--- Listed entries ---

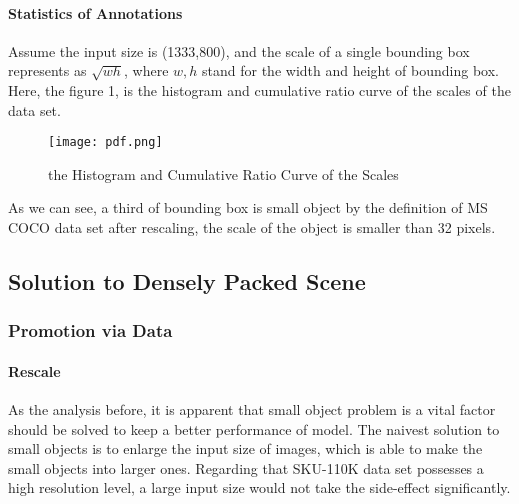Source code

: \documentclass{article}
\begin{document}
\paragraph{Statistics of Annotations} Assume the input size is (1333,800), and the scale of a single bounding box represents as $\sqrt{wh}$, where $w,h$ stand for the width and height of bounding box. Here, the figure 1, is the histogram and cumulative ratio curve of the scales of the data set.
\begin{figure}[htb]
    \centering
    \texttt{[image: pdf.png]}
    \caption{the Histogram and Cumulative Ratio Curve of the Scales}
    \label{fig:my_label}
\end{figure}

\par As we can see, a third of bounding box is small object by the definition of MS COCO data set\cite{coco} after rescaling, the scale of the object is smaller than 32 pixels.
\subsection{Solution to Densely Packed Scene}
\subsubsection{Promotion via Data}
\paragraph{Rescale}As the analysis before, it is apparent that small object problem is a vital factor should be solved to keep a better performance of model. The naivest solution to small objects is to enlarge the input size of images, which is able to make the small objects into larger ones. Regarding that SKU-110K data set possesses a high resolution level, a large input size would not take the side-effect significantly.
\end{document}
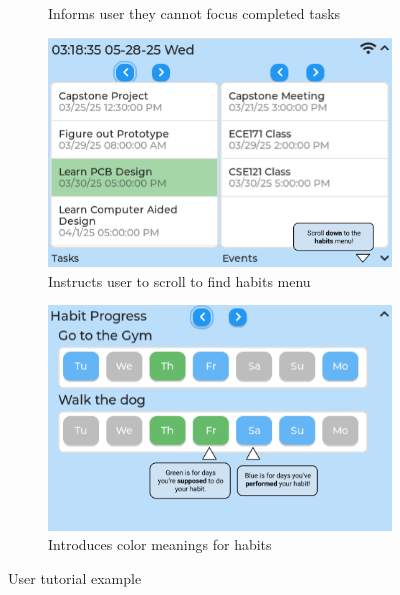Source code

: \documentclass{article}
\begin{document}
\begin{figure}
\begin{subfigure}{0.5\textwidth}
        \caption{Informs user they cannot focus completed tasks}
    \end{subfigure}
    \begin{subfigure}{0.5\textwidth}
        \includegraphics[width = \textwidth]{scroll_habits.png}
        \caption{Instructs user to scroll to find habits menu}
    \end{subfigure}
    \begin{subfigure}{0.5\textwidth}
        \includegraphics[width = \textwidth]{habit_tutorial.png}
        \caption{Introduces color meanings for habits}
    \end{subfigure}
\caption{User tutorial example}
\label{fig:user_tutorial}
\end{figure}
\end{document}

---
--- Listed entries ---

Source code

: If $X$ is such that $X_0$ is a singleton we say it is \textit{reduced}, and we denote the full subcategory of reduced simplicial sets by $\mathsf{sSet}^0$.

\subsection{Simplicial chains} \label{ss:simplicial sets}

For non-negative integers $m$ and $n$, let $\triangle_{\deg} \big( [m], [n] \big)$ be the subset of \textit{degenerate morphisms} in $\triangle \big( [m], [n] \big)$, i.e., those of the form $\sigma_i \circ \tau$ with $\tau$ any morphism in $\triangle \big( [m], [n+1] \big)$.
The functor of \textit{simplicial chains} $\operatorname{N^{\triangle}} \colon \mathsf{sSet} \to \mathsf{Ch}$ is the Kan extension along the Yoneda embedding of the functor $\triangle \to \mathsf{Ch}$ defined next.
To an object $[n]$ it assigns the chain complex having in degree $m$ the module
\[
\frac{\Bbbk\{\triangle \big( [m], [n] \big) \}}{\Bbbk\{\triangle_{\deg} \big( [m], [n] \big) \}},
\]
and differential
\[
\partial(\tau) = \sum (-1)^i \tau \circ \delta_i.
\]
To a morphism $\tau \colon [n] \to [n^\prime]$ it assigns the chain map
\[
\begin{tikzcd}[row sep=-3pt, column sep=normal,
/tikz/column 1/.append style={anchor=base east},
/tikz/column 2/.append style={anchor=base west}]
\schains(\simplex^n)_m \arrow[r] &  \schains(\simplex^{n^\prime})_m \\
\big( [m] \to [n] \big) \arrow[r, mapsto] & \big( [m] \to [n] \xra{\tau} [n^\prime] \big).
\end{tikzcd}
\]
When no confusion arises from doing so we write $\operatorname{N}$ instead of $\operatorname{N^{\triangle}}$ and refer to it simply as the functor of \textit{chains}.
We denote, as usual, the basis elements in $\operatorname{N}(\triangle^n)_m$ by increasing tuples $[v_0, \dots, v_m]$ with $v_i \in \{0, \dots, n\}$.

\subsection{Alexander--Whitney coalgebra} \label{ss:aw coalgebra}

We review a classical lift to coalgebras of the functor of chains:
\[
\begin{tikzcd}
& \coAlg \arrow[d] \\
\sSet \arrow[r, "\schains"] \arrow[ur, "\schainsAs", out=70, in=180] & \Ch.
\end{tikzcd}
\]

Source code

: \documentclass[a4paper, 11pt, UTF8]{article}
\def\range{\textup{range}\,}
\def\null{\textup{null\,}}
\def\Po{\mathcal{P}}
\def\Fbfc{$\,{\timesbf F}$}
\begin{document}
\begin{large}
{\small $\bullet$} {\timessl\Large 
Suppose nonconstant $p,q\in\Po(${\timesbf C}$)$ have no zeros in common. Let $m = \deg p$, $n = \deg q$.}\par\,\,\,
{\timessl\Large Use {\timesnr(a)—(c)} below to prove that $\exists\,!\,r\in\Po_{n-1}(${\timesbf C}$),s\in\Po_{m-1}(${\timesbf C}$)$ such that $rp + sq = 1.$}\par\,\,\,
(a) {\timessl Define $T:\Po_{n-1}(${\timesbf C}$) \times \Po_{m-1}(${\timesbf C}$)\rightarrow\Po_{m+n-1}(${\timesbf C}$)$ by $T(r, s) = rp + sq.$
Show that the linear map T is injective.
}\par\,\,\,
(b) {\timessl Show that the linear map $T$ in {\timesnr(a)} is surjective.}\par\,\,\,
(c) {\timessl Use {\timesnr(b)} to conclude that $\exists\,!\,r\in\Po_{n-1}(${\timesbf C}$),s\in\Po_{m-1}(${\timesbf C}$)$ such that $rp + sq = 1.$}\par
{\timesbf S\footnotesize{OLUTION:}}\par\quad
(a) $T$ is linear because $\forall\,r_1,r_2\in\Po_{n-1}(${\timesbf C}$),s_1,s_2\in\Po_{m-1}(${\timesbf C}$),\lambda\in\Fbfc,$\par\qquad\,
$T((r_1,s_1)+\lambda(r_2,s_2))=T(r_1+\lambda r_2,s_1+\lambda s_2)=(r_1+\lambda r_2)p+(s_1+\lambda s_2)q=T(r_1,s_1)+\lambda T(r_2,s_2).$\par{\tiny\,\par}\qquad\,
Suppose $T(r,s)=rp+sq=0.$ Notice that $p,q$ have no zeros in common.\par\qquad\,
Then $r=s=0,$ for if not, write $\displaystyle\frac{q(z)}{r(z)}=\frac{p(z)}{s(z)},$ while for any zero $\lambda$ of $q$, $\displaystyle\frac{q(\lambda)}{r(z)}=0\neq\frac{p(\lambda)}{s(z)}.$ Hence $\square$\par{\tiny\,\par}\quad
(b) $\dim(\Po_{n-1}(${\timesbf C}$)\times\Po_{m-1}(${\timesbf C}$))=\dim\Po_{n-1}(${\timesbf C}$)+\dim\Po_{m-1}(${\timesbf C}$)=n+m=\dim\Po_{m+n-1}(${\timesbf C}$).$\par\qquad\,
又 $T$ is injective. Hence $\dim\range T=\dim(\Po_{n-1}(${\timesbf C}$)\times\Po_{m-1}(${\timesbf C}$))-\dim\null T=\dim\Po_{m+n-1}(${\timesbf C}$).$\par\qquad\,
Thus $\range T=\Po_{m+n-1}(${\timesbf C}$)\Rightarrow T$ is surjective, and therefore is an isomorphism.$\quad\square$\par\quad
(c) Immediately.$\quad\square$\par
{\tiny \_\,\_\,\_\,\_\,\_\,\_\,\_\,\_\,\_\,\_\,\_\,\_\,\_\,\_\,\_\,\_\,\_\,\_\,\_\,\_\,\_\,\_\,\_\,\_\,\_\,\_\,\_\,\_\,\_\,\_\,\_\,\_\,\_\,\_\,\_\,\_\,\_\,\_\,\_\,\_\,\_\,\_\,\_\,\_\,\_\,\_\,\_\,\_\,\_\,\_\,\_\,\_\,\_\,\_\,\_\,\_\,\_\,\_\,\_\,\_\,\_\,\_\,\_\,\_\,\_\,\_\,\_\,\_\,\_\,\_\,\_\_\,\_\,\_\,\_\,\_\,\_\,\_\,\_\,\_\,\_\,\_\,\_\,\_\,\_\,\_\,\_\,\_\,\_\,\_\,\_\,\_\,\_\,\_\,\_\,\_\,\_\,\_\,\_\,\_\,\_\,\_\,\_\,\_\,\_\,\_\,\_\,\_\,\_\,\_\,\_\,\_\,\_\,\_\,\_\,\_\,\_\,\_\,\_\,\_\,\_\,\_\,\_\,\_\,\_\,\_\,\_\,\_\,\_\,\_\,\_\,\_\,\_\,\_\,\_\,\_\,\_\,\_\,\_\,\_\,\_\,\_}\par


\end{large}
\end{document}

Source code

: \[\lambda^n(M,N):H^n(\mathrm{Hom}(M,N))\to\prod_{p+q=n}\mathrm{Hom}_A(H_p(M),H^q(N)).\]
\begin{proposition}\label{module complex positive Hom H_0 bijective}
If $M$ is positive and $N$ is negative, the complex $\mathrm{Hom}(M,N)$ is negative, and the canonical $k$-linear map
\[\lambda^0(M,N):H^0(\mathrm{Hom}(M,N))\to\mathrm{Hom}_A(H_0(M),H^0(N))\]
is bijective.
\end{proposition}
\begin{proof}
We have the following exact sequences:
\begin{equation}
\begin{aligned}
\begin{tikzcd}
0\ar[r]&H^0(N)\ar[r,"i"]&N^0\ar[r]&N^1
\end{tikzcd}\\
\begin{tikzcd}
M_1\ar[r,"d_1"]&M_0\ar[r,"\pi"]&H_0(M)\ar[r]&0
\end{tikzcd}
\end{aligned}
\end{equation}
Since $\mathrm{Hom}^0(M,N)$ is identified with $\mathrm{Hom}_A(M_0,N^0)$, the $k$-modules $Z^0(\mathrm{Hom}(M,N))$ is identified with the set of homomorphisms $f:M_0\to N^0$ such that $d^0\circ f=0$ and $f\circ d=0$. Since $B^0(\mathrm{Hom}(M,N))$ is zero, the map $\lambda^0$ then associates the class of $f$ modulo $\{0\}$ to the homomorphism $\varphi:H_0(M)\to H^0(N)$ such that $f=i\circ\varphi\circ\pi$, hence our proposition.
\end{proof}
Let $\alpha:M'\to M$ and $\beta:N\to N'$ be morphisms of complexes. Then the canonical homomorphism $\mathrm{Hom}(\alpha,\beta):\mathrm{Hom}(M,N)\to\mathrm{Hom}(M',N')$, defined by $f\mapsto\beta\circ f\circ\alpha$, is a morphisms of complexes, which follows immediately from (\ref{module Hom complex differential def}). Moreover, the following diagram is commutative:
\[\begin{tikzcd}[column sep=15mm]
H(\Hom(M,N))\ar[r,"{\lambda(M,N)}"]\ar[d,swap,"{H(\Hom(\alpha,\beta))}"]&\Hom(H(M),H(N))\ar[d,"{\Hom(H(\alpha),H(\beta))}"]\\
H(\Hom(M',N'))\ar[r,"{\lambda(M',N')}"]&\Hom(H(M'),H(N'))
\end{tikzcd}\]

---

#### Problem statement:
Please return all lines from the records that hold the word "mathrm".

#### Output for this exercise:
: \[\lambda^n(M,N):H^n(\mathrm{Hom}(M,N))\to\prod_{p+q=n}\mathrm{Hom}_A(H_p(M),H^q(N)).\]
If $M$ is positive and $N$ is negative, the complex $\mathrm{Hom}(M,N)$ is negative, and the canonical $k$-linear map
\[\lambda^0(M,N):H^0(\mathrm{Hom}(M,N))\to\mathrm{Hom}_A(H_0(M),H^0(N))\]
Since $\mathrm{Hom}^0(M,N)$ is identified with $\mathrm{Hom}_A(M_0,N^0)$, the $k$-modules $Z^0(\mathrm{Hom}(M,N))$ is identified with the set of homomorphisms $f:M_0\to N^0$ such that $d^0\circ f=0$ and $f\circ d=0$. Since $B^0(\mathrm{Hom}(M,N))$ is zero, the map $\lambda^0$ then associates the class of $f$ modulo $\{0\}$ to the homomorphism $\varphi:H_0(M)\to H^0(N)$ such that $f=i\circ\varphi\circ\pi$, hence our proposition.
Let $\alpha:M'\to M$ and $\beta:N\to N'$ be morphisms of complexes. Then the canonical homomorphism $\mathrm{Hom}(\alpha,\beta):\mathrm{Hom}(M,N)\to\mathrm{Hom}(M',N')$, defined by $f\mapsto\beta\circ f\circ\alpha$, is a morphisms of complexes, which follows immediately from (\ref{module Hom complex differential def}). Moreover, the following diagram is commutative:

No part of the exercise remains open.